— DATASET EXCERPTS —
---
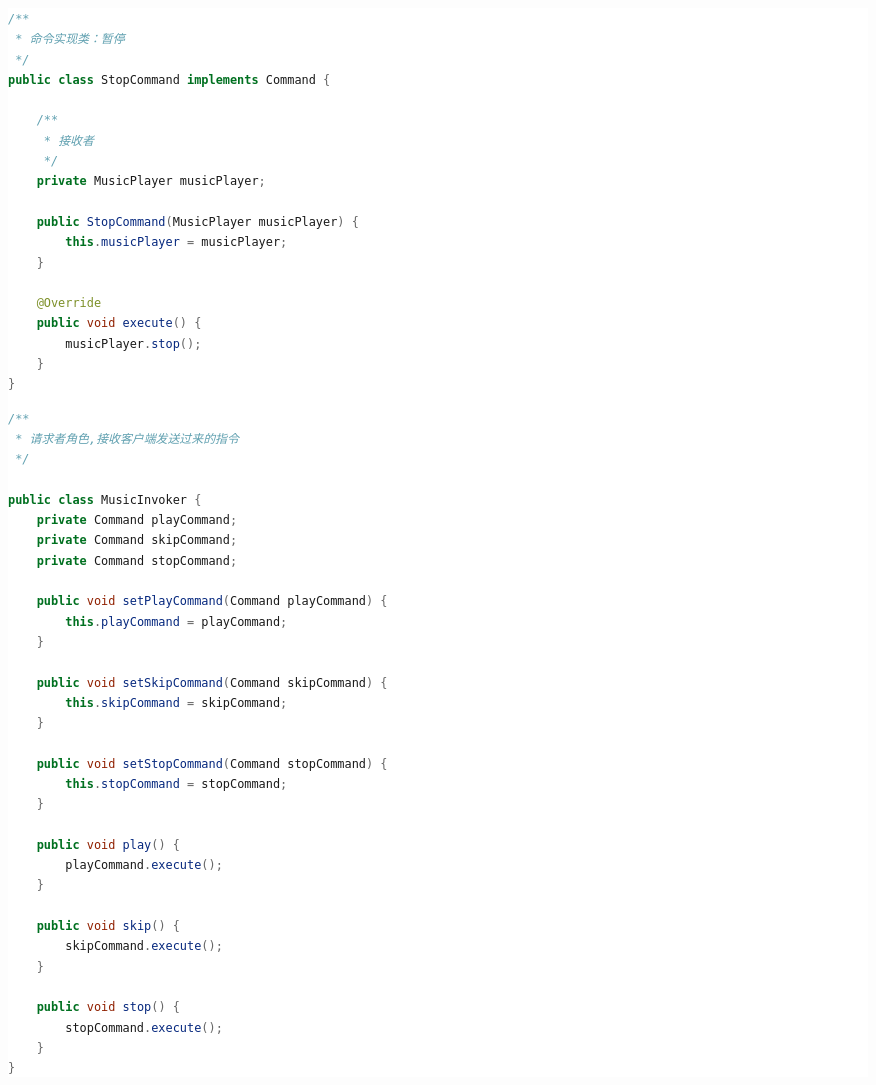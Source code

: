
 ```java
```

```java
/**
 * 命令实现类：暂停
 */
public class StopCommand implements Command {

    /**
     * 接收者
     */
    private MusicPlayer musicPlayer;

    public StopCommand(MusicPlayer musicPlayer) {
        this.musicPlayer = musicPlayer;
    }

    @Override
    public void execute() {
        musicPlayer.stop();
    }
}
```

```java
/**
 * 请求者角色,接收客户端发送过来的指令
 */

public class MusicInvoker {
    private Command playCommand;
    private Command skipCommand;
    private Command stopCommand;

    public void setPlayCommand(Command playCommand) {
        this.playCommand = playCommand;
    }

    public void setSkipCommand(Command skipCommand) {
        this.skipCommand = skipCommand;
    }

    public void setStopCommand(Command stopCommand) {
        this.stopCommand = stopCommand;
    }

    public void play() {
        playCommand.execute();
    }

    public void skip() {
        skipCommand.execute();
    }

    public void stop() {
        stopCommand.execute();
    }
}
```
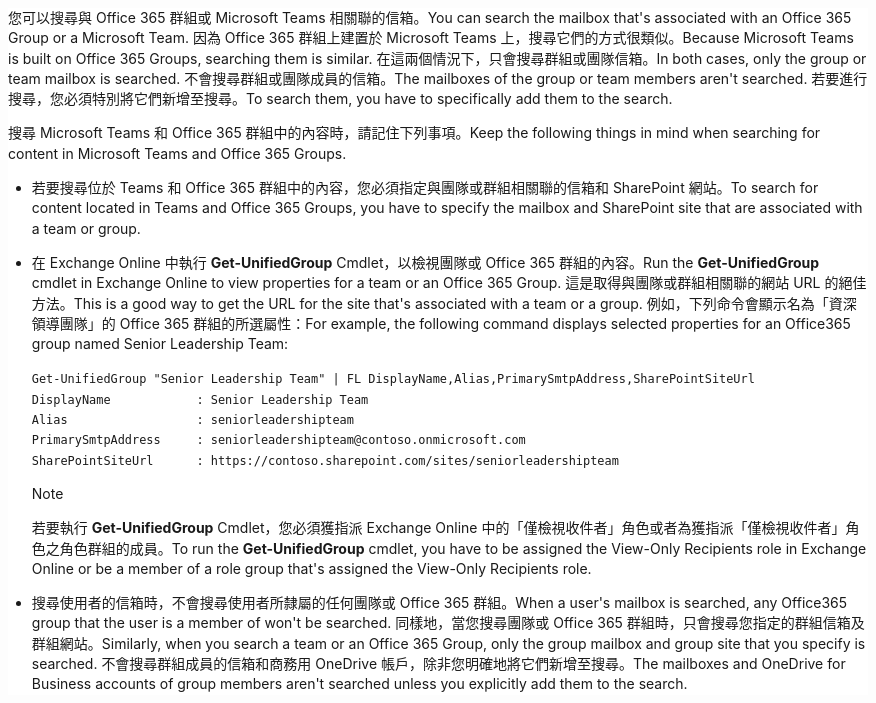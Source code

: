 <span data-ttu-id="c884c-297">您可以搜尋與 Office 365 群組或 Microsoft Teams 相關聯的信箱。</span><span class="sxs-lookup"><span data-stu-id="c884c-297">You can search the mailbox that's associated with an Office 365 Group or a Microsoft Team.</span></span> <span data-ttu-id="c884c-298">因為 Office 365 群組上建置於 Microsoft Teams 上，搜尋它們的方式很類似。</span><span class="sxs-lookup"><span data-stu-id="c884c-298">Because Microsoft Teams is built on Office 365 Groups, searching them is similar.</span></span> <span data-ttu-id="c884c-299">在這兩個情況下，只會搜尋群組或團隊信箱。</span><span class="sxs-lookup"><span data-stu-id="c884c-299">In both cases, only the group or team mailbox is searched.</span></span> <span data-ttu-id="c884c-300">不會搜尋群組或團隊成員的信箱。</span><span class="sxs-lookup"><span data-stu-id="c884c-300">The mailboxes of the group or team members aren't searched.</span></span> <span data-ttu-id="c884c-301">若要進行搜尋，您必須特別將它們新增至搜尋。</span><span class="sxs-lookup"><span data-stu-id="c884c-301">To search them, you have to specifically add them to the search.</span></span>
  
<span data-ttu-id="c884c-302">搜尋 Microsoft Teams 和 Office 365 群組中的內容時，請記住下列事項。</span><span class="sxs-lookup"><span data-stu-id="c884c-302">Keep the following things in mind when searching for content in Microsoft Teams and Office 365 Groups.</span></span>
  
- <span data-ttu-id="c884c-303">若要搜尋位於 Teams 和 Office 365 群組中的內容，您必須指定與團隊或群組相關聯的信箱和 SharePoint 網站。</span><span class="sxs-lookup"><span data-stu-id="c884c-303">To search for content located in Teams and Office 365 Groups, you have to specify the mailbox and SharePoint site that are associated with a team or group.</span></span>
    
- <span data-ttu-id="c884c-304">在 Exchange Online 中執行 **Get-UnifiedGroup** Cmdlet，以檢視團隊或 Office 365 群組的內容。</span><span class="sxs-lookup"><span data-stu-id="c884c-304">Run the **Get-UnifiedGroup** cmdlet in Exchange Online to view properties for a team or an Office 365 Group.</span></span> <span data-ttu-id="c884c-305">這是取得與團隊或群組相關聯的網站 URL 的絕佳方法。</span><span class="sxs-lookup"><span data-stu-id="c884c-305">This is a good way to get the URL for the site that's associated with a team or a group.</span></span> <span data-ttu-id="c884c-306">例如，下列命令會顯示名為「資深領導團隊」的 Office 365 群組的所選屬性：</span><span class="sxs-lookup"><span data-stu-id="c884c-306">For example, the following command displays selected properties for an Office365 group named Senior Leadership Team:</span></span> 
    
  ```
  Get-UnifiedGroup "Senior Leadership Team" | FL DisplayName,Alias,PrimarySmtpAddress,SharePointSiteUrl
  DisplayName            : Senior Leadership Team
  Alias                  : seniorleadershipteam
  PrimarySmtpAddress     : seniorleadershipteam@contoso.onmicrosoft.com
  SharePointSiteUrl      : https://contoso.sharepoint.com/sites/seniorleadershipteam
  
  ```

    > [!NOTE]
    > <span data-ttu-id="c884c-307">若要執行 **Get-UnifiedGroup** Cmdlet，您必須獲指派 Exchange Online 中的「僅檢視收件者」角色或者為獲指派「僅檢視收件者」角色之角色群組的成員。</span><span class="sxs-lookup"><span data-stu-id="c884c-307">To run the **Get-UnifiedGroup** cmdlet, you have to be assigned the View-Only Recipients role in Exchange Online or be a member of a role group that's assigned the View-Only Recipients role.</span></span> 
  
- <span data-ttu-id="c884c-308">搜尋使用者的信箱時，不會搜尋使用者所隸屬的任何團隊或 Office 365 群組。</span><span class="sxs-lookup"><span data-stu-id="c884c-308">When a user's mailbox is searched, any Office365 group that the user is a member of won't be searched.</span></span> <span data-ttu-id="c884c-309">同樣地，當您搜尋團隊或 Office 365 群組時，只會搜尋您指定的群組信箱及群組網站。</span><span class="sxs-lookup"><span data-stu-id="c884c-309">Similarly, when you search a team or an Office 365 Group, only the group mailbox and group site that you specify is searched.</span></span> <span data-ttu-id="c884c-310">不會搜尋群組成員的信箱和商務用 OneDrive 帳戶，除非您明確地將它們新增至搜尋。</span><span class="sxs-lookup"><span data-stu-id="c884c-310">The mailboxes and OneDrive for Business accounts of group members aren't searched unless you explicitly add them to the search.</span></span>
---
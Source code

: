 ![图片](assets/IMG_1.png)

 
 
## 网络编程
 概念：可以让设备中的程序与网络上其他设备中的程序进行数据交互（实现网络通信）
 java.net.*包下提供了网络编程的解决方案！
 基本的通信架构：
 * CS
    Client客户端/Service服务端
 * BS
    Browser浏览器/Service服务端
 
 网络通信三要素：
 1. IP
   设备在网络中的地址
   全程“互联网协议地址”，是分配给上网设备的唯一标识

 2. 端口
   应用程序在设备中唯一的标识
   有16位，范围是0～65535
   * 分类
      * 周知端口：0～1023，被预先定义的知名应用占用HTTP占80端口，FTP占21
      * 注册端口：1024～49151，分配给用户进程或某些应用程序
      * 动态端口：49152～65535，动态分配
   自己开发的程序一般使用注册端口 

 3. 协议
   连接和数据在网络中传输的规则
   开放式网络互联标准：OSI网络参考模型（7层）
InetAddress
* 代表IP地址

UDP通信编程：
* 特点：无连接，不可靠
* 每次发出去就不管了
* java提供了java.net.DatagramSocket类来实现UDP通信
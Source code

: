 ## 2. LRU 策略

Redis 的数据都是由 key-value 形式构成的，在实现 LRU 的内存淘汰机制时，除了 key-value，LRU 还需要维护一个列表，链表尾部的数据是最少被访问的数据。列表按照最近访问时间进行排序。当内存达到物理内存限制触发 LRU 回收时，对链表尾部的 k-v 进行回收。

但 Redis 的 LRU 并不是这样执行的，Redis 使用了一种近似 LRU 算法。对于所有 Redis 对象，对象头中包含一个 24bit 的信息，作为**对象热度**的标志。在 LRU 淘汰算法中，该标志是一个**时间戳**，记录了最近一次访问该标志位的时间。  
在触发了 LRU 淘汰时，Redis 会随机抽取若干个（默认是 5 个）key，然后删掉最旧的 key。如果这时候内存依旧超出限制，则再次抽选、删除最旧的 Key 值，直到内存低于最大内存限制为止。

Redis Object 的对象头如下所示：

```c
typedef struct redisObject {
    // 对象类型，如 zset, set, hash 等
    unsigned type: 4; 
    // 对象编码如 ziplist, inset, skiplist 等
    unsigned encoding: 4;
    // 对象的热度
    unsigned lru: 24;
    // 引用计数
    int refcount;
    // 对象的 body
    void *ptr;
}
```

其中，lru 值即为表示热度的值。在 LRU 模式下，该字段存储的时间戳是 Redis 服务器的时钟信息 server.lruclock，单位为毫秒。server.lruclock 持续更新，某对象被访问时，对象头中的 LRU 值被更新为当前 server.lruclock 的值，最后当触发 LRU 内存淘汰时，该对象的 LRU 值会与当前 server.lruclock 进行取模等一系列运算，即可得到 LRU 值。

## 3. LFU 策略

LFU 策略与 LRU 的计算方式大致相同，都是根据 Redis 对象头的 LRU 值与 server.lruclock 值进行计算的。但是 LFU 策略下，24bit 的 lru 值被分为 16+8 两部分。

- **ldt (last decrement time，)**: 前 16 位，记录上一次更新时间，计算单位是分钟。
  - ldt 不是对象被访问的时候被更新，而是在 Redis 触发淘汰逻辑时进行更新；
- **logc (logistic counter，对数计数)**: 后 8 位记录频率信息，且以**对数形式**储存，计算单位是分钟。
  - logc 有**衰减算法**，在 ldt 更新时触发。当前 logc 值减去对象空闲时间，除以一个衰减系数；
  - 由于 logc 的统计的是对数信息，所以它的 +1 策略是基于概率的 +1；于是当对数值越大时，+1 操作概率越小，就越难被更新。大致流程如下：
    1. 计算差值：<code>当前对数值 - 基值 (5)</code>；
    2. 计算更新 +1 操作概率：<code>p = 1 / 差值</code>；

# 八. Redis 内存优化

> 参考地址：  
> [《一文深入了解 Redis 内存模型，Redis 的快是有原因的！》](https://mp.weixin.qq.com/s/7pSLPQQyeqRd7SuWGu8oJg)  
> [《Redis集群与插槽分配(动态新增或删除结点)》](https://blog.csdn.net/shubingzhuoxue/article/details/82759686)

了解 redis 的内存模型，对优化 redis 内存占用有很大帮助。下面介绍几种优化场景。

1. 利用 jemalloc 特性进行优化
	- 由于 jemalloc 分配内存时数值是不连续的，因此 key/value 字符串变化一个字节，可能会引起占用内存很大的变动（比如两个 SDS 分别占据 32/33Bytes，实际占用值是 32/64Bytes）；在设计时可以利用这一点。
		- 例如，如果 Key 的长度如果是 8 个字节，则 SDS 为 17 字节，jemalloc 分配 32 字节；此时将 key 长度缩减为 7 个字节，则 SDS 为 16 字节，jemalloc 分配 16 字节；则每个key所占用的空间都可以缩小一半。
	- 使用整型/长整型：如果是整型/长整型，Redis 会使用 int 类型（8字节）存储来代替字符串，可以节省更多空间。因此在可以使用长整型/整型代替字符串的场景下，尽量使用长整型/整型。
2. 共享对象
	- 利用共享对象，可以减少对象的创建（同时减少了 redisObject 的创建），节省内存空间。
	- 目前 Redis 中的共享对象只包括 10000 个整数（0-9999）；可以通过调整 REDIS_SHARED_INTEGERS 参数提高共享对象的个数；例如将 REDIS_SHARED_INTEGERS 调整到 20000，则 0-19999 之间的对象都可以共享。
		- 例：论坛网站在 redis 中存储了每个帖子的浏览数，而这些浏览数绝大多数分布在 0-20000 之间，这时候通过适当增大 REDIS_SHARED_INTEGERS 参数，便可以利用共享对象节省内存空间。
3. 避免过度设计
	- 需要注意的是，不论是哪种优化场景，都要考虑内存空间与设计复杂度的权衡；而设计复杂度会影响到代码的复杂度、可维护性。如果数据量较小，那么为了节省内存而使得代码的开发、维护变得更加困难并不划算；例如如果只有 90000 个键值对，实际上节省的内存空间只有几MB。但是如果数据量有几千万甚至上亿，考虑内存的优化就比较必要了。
---
— WHAT IS REQUIRED —
Repeat, word for word, the lines above between the line holding "- **logc (logistic" and the line holding "- 利用共享对象，可以减少对象的创建（同时减少了 redisObject", inclusive; omit everything else.

— TASK SOLUTION —
- **logc (logistic counter，对数计数)**: 后 8 位记录频率信息，且以**对数形式**储存，计算单位是分钟。
  - logc 有**衰减算法**，在 ldt 更新时触发。当前 logc 值减去对象空闲时间，除以一个衰减系数；
  - 由于 logc 的统计的是对数信息，所以它的 +1 策略是基于概率的 +1；于是当对数值越大时，+1 操作概率越小，就越难被更新。大致流程如下：
    1. 计算差值：<code>当前对数值 - 基值 (5)</code>；
    2. 计算更新 +1 操作概率：<code>p = 1 / 差值</code>；

# 八. Redis 内存优化

> 参考地址：  
> [《一文深入了解 Redis 内存模型，Redis 的快是有原因的！》](https://mp.weixin.qq.com/s/7pSLPQQyeqRd7SuWGu8oJg)  
> [《Redis集群与插槽分配(动态新增或删除结点)》](https://blog.csdn.net/shubingzhuoxue/article/details/82759686)

了解 redis 的内存模型，对优化 redis 内存占用有很大帮助。下面介绍几种优化场景。

1. 利用 jemalloc 特性进行优化
	- 由于 jemalloc 分配内存时数值是不连续的，因此 key/value 字符串变化一个字节，可能会引起占用内存很大的变动（比如两个 SDS 分别占据 32/33Bytes，实际占用值是 32/64Bytes）；在设计时可以利用这一点。
		- 例如，如果 Key 的长度如果是 8 个字节，则 SDS 为 17 字节，jemalloc 分配 32 字节；此时将 key 长度缩减为 7 个字节，则 SDS 为 16 字节，jemalloc 分配 16 字节；则每个key所占用的空间都可以缩小一半。
	- 使用整型/长整型：如果是整型/长整型，Redis 会使用 int 类型（8字节）存储来代替字符串，可以节省更多空间。因此在可以使用长整型/整型代替字符串的场景下，尽量使用长整型/整型。
2. 共享对象
	- 利用共享对象，可以减少对象的创建（同时减少了 redisObject 的创建），节省内存空间。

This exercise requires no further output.